Wady wzroku stały się dzisiaj problemem globalnym. Rośnie już nie tylko liczba wad nabytych w ciągu życia, ale i tych wrodzonych. Na szczęście okulistyka i inne dziedziny medycyny poszły w ostatnich 25 latach tak do przodu, że już nie tylko okulary, szkła kontaktowe i popularne leki w formie kropel ratują wzrok i pozwalają w łatwy sposób poprawić ostrość widzenia.
Kiedy mamy coraz więcej problemów ze wzrokiem
Od zawsze wiadomo, że nawet jeśli wzrok nie popsuje się komuś np. na skutek nadmiernego obciążania oczu ciągłym wpatrywaniem się w ten sam punkt (czytanie, pisanie, oglądanie TV, praca przy komputerze, częste i długotrwałe używanie smartfona), to w wieku 40-50 lat i tak oczy wielu osób zaczynają niedomagać po prostu na skutek upływu czasu i zużywania się organizmu.
Jeśli już wcześniej ktoś zaczyna borykać się z szybciej lub wolniej postępującą wadą typu krótko- lub dalekowzroczność, w końcu może być skazany na bardzo grube okulary. Szkła kontaktowe też przestają się sprawdzać, gdy wada sięgnie swą siłą ok. 10 lub nawet kilkunastu dioptrii. Wtedy zazwyczaj myśli się o operacji mającej na celu korekcję wzroku.
Jak najczęściej walczy się z wadami wzroku?
W ostatnim ćwierćwieczu bardzo popularną metodą stała się laserowa korekcja wzroku.
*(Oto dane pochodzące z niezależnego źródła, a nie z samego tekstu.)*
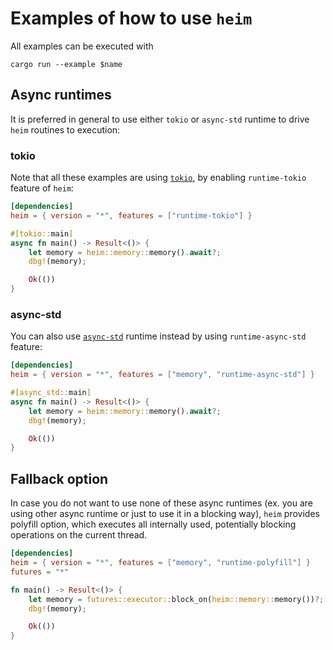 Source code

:# Examples of how to use `heim`

All examples can be executed with

```
cargo run --example $name
```

## Async runtimes

It is preferred in general to use either `tokio` or `async-std` runtime
to drive `heim` routines to execution:

### tokio

Note that all these examples are using [`tokio`](https://tokio.rs),
by enabling `runtime-tokio` feature of `heim`:

```toml
[dependencies]
heim = { version = "*", features = ["runtime-tokio"] }
```

```rust
#[tokio::main]
async fn main() -> Result<()> {
    let memory = heim::memory::memory().await?;
    dbg!(memory);

    Ok(())
}
```

### async-std

You can also use [`async-std`](https://async.rs) runtime instead
by using `runtime-async-std` feature:

```toml
[dependencies]
heim = { version = "*", features = ["memory", "runtime-async-std"] }
```

```rust
#[async_std::main]
async fn main() -> Result<()> {
    let memory = heim::memory::memory().await?;
    dbg!(memory);

    Ok(())
}
```

## Fallback option

In case you do not want to use none of these async runtimes
(ex. you are using other async runtime or just to use it in a blocking way),
`heim` provides polyfill option, which executes all internally used,
potentially blocking operations on the current thread.

```toml
[dependencies]
heim = { version = "*", features = ["memory", "runtime-polyfill"] }
futures = "*"
```

```rust
fn main() -> Result<()> {
    let memory = futures::executor::block_on(heim::memory::memory())?;
    dbg!(memory);

    Ok(())
}
```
Od momentu wejścia w życie tej metody, lekarze parający się leczeniem oczu zdobyli wiele nowych doświadczeń i w tej dziedzinie, a i wykorzystywany przy operacjach sprzęt stał się bardzo nowoczesny.
W wielu krajach – choćby w USA – laserowa korekcja wzroku stała się bardzo często wykonywanym zabiegiem i przynosi tak pozytywne efekty, że dzisiaj o wiele łatwiej przekonać pacjenta do takiej terapii, niż 10-156 lat temu. Bo dzisiaj każda potencjalnie zainteresowana osoba częściej, niż jeszcze w latach 2000-2010 może spotkać pacjentów, którzy poddali się laserowemu leczeniu oczu i dziś cieszą się wyraźną poprawą widzenia.
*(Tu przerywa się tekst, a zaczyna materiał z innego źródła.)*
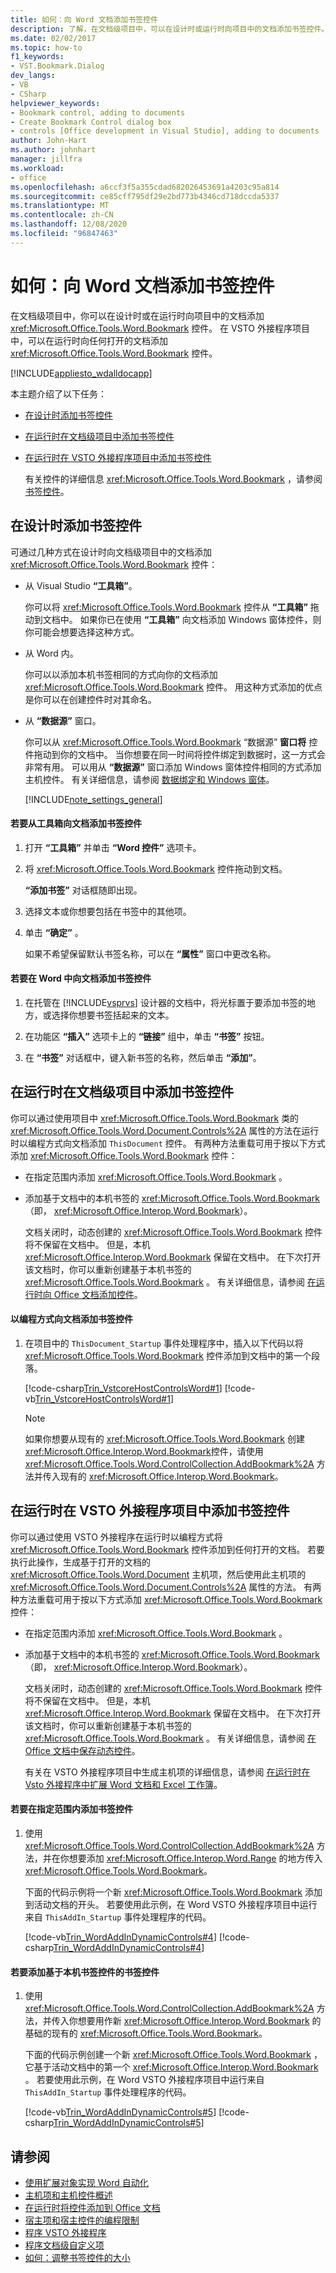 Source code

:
 ```yaml
---
title: 如何：向 Word 文档添加书签控件
description: 了解，在文档级项目中，可以在设计时或运行时向项目中的文档添加书签控件。
ms.date: 02/02/2017
ms.topic: how-to
f1_keywords:
- VST.Bookmark.Dialog
dev_langs:
- VB
- CSharp
helpviewer_keywords:
- Bookmark control, adding to documents
- Create Bookmark Control dialog box
- controls [Office development in Visual Studio], adding to documents
author: John-Hart
ms.author: johnhart
manager: jillfra
ms.workload:
- office
ms.openlocfilehash: a6ccf3f5a355cdad682026453691a4203c95a814
ms.sourcegitcommit: ce85cff795df29e2bd773b4346cd718dccda5337
ms.translationtype: MT
ms.contentlocale: zh-CN
ms.lasthandoff: 12/08/2020
ms.locfileid: "96847463"
---
```

# <a name="how-to-add-bookmark-controls-to-word-documents"></a>如何：向 Word 文档添加书签控件
  在文档级项目中，你可以在设计时或在运行时向项目中的文档添加 <xref:Microsoft.Office.Tools.Word.Bookmark> 控件。 在 VSTO 外接程序项目中，可以在运行时向任何打开的文档添加 <xref:Microsoft.Office.Tools.Word.Bookmark> 控件。

 [!INCLUDE[appliesto_wdalldocapp](../vsto/includes/appliesto-wdalldocapp-md.md)]

 本主题介绍了以下任务：

- [在设计时添加书签控件](#designtime)

- [在运行时在文档级项目中添加书签控件](#runtimedoclevel)

- [在运行时在 VSTO 外接程序项目中添加书签控件](#runtimeaddin)

  有关控件的详细信息 <xref:Microsoft.Office.Tools.Word.Bookmark> ，请参阅 [书签控件](../vsto/bookmark-control.md)。

## <a name="add-bookmark-controls-at-design-time"></a><a name="designtime"></a> 在设计时添加书签控件
 可通过几种方式在设计时向文档级项目中的文档添加 <xref:Microsoft.Office.Tools.Word.Bookmark> 控件：

- 从 Visual Studio **“工具箱”**。

   你可以将 <xref:Microsoft.Office.Tools.Word.Bookmark> 控件从 **“工具箱”** 拖动到文档中。 如果你已在使用 **“工具箱”** 向文档添加 Windows 窗体控件，则你可能会想要选择这种方式。

- 从 Word 内。

   你可以以添加本机书签相同的方式向你的文档添加 <xref:Microsoft.Office.Tools.Word.Bookmark> 控件。 用这种方式添加的优点是你可以在创建控件时对其命名。

- 从 **“数据源”** 窗口。

   你可以从 <xref:Microsoft.Office.Tools.Word.Bookmark> “数据源” **窗口将** 控件拖动到你的文档中。 当你想要在同一时间将控件绑定到数据时，这一方式会非常有用。 可以用从 **“数据源”** 窗口添加 Windows 窗体控件相同的方式添加主机控件。 有关详细信息，请参阅 [数据绑定和 Windows 窗体](/dotnet/framework/winforms/data-binding-and-windows-forms)。

  [!INCLUDE[note_settings_general](../sharepoint/includes/note-settings-general-md.md)]

#### <a name="to-add-a-bookmark-control-to-a-document-from-the-toolbox"></a>若要从工具箱向文档添加书签控件

1. 打开 **“工具箱”** 并单击 **“Word 控件”** 选项卡。

2. 将 <xref:Microsoft.Office.Tools.Word.Bookmark> 控件拖动到文档。

     **“添加书签”** 对话框随即出现。

3. 选择文本或你想要包括在书签中的其他项。

4. 单击 **“确定”** 。

     如果不希望保留默认书签名称，可以在 **“属性”** 窗口中更改名称。

#### <a name="to-add-a-bookmark-control-to-a-document-in-word"></a>若要在 Word 中向文档添加书签控件

1. 在托管在 [!INCLUDE[vsprvs](../sharepoint/includes/vsprvs-md.md)] 设计器的文档中，将光标置于要添加书签的地方，或选择你想要书签括起来的文本。

2. 在功能区 **“插入”** 选项卡上的 **“链接”** 组中，单击 **“书签”** 按钮。

3. 在 **“书签”** 对话框中，键入新书签的名称，然后单击 **“添加”**。

## <a name="add-bookmark-controls-at-run-time-in-a-document-level-project"></a><a name="runtimedoclevel"></a> 在运行时在文档级项目中添加书签控件
 你可以通过使用项目中 <xref:Microsoft.Office.Tools.Word.Bookmark> 类的 <xref:Microsoft.Office.Tools.Word.Document.Controls%2A> 属性的方法在运行时以编程方式向文档添加 `ThisDocument` 控件。 有两种方法重载可用于按以下方式添加 <xref:Microsoft.Office.Tools.Word.Bookmark> 控件：

- 在指定范围内添加 <xref:Microsoft.Office.Tools.Word.Bookmark> 。

- 添加基于文档中的本机书签的 <xref:Microsoft.Office.Tools.Word.Bookmark> （即， <xref:Microsoft.Office.Interop.Word.Bookmark>）。

  文档关闭时，动态创建的 <xref:Microsoft.Office.Tools.Word.Bookmark> 控件将不保留在文档中。 但是，本机 <xref:Microsoft.Office.Interop.Word.Bookmark> 保留在文档中。 在下次打开该文档时，你可以重新创建基于本机书签的 <xref:Microsoft.Office.Tools.Word.Bookmark> 。 有关详细信息，请参阅 [在运行时向 Office 文档添加控件](../vsto/adding-controls-to-office-documents-at-run-time.md)。

#### <a name="to-add-a-bookmark-control-to-a-document-programmatically"></a>以编程方式向文档添加书签控件

1. 在项目中的 `ThisDocument_Startup` 事件处理程序中，插入以下代码以将 <xref:Microsoft.Office.Tools.Word.Bookmark> 控件添加到文档中的第一个段落。

     [!code-csharp[Trin_VstcoreHostControlsWord#1](../vsto/codesnippet/CSharp/trin_vstcorehostcontrolsword/ThisDocument.cs#1)]
     [!code-vb[Trin_VstcoreHostControlsWord#1](../vsto/codesnippet/VisualBasic/Trin_VstcoreHostControlsWordVB/ThisDocument.vb#1)]

    > [!NOTE]
    > 如果你想要从现有的 <xref:Microsoft.Office.Tools.Word.Bookmark> 创建 <xref:Microsoft.Office.Interop.Word.Bookmark>控件，请使用 <xref:Microsoft.Office.Tools.Word.ControlCollection.AddBookmark%2A> 方法并传入现有的 <xref:Microsoft.Office.Interop.Word.Bookmark>。

## <a name="add-bookmark-controls-at-run-time-in-a-vsto-add-in-project"></a><a name="runtimeaddin"></a> 在运行时在 VSTO 外接程序项目中添加书签控件
 你可以通过使用 VSTO 外接程序在运行时以编程方式将 <xref:Microsoft.Office.Tools.Word.Bookmark> 控件添加到任何打开的文档。 若要执行此操作，生成基于打开的文档的 <xref:Microsoft.Office.Tools.Word.Document> 主机项，然后使用此主机项的 <xref:Microsoft.Office.Tools.Word.Document.Controls%2A> 属性的方法。 有两种方法重载可用于按以下方式添加 <xref:Microsoft.Office.Tools.Word.Bookmark> 控件：

- 在指定范围内添加 <xref:Microsoft.Office.Tools.Word.Bookmark> 。

- 添加基于文档中的本机书签的 <xref:Microsoft.Office.Tools.Word.Bookmark> （即， <xref:Microsoft.Office.Interop.Word.Bookmark>）。

  文档关闭时，动态创建的 <xref:Microsoft.Office.Tools.Word.Bookmark> 控件将不保留在文档中。 但是，本机 <xref:Microsoft.Office.Interop.Word.Bookmark> 保留在文档中。 在下次打开该文档时，你可以重新创建基于本机书签的 <xref:Microsoft.Office.Tools.Word.Bookmark> 。 有关详细信息，请参阅 [在 Office 文档中保存动态控件](../vsto/persisting-dynamic-controls-in-office-documents.md)。

  有关在 VSTO 外接程序项目中生成主机项的详细信息，请参阅 [在运行时在 Vsto 外接程序中扩展 Word 文档和 Excel 工作簿](../vsto/extending-word-documents-and-excel-workbooks-in-vsto-add-ins-at-run-time.md)。

#### <a name="to-add-a-bookmark-control-at-a-specified-range"></a>若要在指定范围内添加书签控件

1. 使用 <xref:Microsoft.Office.Tools.Word.ControlCollection.AddBookmark%2A> 方法，并在你想要添加 <xref:Microsoft.Office.Interop.Word.Range> 的地方传入 <xref:Microsoft.Office.Tools.Word.Bookmark>。

     下面的代码示例将一个新 <xref:Microsoft.Office.Tools.Word.Bookmark> 添加到活动文档的开头。 若要使用此示例，在 Word VSTO 外接程序项目中运行来自 `ThisAddIn_Startup` 事件处理程序的代码。

     [!code-vb[Trin_WordAddInDynamicControls#4](../vsto/codesnippet/VisualBasic/trin_wordaddindynamiccontrols/ThisAddIn.vb#4)]
     [!code-csharp[Trin_WordAddInDynamicControls#4](../vsto/codesnippet/CSharp/Trin_WordAddInDynamicControls/ThisAddIn.cs#4)]

#### <a name="to-add-a-bookmark-control-that-is-based-on-a-native-bookmark-control"></a>若要添加基于本机书签控件的书签控件

1. 使用 <xref:Microsoft.Office.Tools.Word.ControlCollection.AddBookmark%2A> 方法，并传入你想要用作新 <xref:Microsoft.Office.Interop.Word.Bookmark> 的基础的现有的 <xref:Microsoft.Office.Tools.Word.Bookmark>。

     下面的代码示例创建一个新 <xref:Microsoft.Office.Tools.Word.Bookmark> ，它基于活动文档中的第一个 <xref:Microsoft.Office.Interop.Word.Bookmark> 。 若要使用此示例，在 Word VSTO 外接程序项目中运行来自 `ThisAddIn_Startup` 事件处理程序的代码。

     [!code-vb[Trin_WordAddInDynamicControls#5](../vsto/codesnippet/VisualBasic/trin_wordaddindynamiccontrols/ThisAddIn.vb#5)]
     [!code-csharp[Trin_WordAddInDynamicControls#5](../vsto/codesnippet/CSharp/Trin_WordAddInDynamicControls/ThisAddIn.cs#5)]

## <a name="see-also"></a>请参阅
- [使用扩展对象实现 Word 自动化](../vsto/automating-word-by-using-extended-objects.md)
- [主机项和主机控件概述](../vsto/host-items-and-host-controls-overview.md)
- [在运行时将控件添加到 Office 文档](../vsto/adding-controls-to-office-documents-at-run-time.md)
- [宿主项和宿主控件的编程限制](../vsto/programmatic-limitations-of-host-items-and-host-controls.md)
- [程序 VSTO 外接程序](../vsto/programming-vsto-add-ins.md)
- [程序文档级自定义项](../vsto/programming-document-level-customizations.md)
- [如何：调整书签控件的大小](../vsto/how-to-resize-bookmark-controls.md)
Warto skorzystać z oferty sprawdzonych i profesjonalnych klinik, które oferują laserową korekcję wzroku. Przykładowo możecie zajrzeć na tą stronę https://blikpol.pl/laserowa-korekcja-wzroku.
Czy jest się czego bać?
Jeśli zapytać ludzi, utraty którego zmysłu bałby się najbardziej, to przynajmniej 3/4 odpowie, że nie wyobraża sobie życia bez wzroku. Jeśli więc słyszą, że najlepsza dla nich opcją jest operacja oczu, w pierwszej chwili odczuwają strach przed niepowodzeniem takiego zabiegu. Czy jednak jest się czego bać, biorąc pod uwagę laserową korekcję wzroku?
Laserowa korekcja wzroku jest dziś uważana za bardzo bezpieczną opcję. Trzeba wprawdzie pamiętać, że to, co zostało zmienione laserem w strukturze oka nie powróci już do stanu poprzedniego (tylko wszczepienie nowej soczewki jest do pewnego stopnia odwracalne, bo można ją po prostu – w razie czego – usunąć). Jednak przy tak wielkim odsetku powodzeń operacji laserowych nie ma to właściwie znaczenia.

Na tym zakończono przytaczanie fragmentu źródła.